We all transmit examples and if you manage a team, you pass your own work style to your team, including how to use time.
Therefore, in order to achieve effectiveness, it is essential not only to be convinced of the value of a systematic approach to time-use techniques, but also to use them and trasmit to the others. To do this:
- Make the time usage discussion a regular part of the performance review, and set improvement goals.
- If you can get each of the people on your team to take on and share that idea, you’ll have achieved an impressively impactful multiplier effect.
- Your collaborators don’t handle time well if you don’t.
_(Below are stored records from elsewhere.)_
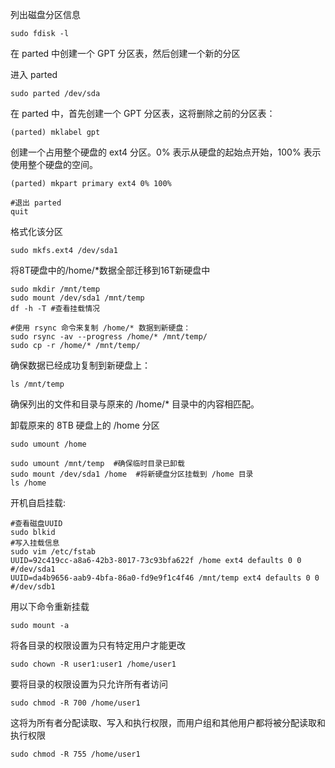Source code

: 列出磁盘分区信息

    sudo fdisk -l

在 parted 中创建一个 GPT 分区表，然后创建一个新的分区

进入 parted
    
    sudo parted /dev/sda

在 parted 中，首先创建一个 GPT 分区表，这将删除之前的分区表：
    
    (parted) mklabel gpt

创建一个占用整个硬盘的 ext4 分区。0% 表示从硬盘的起始点开始，100% 表示使用整个硬盘的空间。
    
    (parted) mkpart primary ext4 0% 100%

    #退出 parted
    quit

格式化该分区
    
    sudo mkfs.ext4 /dev/sda1

将8T硬盘中的/home/*数据全部迁移到16T新硬盘中
    
    sudo mkdir /mnt/temp
    sudo mount /dev/sda1 /mnt/temp
    df -h -T #查看挂载情况

    #使用 rsync 命令来复制 /home/* 数据到新硬盘：
    sudo rsync -av --progress /home/* /mnt/temp/
    sudo cp -r /home/* /mnt/temp/

确保数据已经成功复制到新硬盘上：
   
    ls /mnt/temp

确保列出的文件和目录与原来的 /home/* 目录中的内容相匹配。

卸载原来的 8TB 硬盘上的 /home 分区
    
    sudo umount /home

    sudo umount /mnt/temp  #确保临时目录已卸载
    sudo mount /dev/sda1 /home  #将新硬盘分区挂载到 /home 目录
    ls /home

开机自启挂载:
    
    #查看磁盘UUID
    sudo blkid
    #写入挂载信息
    sudo vim /etc/fstab 
    UUID=92c419cc-a8a6-42b3-8017-73c93bfa622f /home ext4 defaults 0 0 #/dev/sda1
    UUID=da4b9656-aab9-4bfa-86a0-fd9e9f1c4f46 /mnt/temp ext4 defaults 0 0 #/dev/sdb1

用以下命令重新挂载
    
    sudo mount -a

将各目录的权限设置为只有特定用户才能更改
    
    sudo chown -R user1:user1 /home/user1

要将目录的权限设置为只允许所有者访问
    
    sudo chmod -R 700 /home/user1

这将为所有者分配读取、写入和执行权限，而用户组和其他用户都将被分配读取和执行权限
    
    sudo chmod -R 755 /home/user1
The team always has to follow the example of the boss, in both good and bad manner.
- Don’t make it difficult for them to do it or find excuses for them.
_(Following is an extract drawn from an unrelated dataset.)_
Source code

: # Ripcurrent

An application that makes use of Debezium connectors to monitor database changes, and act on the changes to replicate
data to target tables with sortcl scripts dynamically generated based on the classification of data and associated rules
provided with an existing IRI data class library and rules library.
- Dedicate the precise time to the development of your collaborators; learning and training do not appear freely and spontaneously; achieving one and the other is the role of the boss. It is your duty to do so; but it’s above all your interest. The ability you achieve as a boss is the ability you can achieve from your team.
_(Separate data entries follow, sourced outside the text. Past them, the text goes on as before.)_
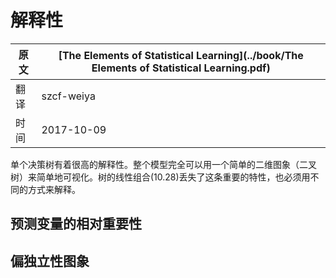 # 解释性

| 原文   | [The Elements of Statistical Learning](../book/The Elements of Statistical Learning.pdf) |
| ---- | ---------------------------------------- |
| 翻译   | szcf-weiya                               |
| 时间   | 2017-10-09                           |


单个决策树有着很高的解释性。整个模型完全可以用一个简单的二维图象（二叉树）来简单地可视化。树的线性组合(10.28)丢失了这条重要的特性，也必须用不同的方式来解释。

## 预测变量的相对重要性

## 偏独立性图象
- Analyze your workflow and look for ways to simplify it. We do not talk anymore about organization, because it’s supposed to be a lesson already learned but we can assure you that if anything can simplify and make shorter your process, it’s means to organize it properly.
- Look for causes of your team’s wasted time and discuss with it periodically how to attack them. Keep in mind that, as a group, the causes of time wasting multiply, but solutions are also enhanced.
“Practice and train, you’ll save time”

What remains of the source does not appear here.